**What to do:**
Tell how many lines in the data below include the word "begin". The answer is the number only.

**Records supplied:**
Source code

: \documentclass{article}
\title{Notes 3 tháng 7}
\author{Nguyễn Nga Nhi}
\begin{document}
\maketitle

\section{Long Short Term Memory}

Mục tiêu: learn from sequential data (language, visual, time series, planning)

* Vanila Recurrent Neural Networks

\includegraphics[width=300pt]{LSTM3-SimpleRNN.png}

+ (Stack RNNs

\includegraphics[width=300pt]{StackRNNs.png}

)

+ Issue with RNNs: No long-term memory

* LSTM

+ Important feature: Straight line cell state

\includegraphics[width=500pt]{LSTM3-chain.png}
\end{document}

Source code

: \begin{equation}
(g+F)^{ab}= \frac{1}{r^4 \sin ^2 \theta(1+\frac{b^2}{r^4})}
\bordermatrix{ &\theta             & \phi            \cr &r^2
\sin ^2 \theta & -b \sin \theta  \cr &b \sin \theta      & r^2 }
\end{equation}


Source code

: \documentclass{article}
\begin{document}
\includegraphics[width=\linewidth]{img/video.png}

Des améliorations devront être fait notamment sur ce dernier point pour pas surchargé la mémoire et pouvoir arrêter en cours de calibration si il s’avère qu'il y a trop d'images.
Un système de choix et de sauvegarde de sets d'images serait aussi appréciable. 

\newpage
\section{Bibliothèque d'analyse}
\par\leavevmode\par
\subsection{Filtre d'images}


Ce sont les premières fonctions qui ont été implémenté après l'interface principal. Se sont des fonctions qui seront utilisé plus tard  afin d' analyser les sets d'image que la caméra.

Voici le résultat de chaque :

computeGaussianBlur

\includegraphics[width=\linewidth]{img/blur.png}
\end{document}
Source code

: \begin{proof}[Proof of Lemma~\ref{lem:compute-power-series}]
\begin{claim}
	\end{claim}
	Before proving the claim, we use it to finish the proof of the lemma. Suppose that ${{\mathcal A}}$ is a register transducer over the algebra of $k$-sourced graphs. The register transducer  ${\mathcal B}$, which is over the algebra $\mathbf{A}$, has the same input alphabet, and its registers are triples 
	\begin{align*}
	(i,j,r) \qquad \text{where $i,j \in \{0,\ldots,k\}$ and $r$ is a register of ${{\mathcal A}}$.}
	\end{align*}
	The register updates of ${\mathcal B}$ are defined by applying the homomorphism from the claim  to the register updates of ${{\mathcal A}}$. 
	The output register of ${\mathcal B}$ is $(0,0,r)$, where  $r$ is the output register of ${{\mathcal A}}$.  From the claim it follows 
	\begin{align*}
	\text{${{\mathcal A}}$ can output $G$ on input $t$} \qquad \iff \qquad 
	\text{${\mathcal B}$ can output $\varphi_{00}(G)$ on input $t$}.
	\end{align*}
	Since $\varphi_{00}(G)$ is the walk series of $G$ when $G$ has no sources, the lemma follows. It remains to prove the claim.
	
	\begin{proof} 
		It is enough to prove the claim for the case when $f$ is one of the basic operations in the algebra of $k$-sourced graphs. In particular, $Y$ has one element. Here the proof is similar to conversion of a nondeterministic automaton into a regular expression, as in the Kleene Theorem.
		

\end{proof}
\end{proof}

**Expected answer:**
8